__PROMPT__. Transcribe each line of the material with no alterations.

Start of SOURCE DATA

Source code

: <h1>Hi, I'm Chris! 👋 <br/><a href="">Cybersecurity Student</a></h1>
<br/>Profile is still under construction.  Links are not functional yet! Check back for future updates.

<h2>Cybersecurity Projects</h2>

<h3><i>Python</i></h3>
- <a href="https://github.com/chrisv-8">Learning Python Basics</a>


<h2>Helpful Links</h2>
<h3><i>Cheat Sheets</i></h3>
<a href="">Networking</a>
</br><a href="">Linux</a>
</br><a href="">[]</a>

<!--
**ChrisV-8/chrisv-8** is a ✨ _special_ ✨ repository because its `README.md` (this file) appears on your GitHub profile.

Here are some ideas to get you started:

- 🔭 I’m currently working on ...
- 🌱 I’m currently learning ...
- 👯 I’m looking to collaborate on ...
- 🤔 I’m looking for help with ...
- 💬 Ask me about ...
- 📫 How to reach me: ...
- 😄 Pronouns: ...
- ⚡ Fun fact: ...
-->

End of SOURCE DATA

__COMPLETED TASK__.
Source code

: <h1>Hi, I'm Chris! 👋 <br/><a href="">Cybersecurity Student</a></h1>
<br/>Profile is still under construction.  Links are not functional yet! Check back for future updates.

<h2>Cybersecurity Projects</h2>

<h3><i>Python</i></h3>
- <a href="https://github.com/chrisv-8">Learning Python Basics</a>


<h2>Helpful Links</h2>
<h3><i>Cheat Sheets</i></h3>
<a href="">Networking</a>
</br><a href="">Linux</a>
</br><a href="">[]</a>

<!--
**ChrisV-8/chrisv-8** is a ✨ _special_ ✨ repository because its `README.md` (this file) appears on your GitHub profile.

Here are some ideas to get you started:

- 🔭 I’m currently working on ...
- 🌱 I’m currently learning ...
- 👯 I’m looking to collaborate on ...
- 🤔 I’m looking for help with ...
- 💬 Ask me about ...
- 📫 How to reach me: ...
- 😄 Pronouns: ...
- ⚡ Fun fact: ...
-->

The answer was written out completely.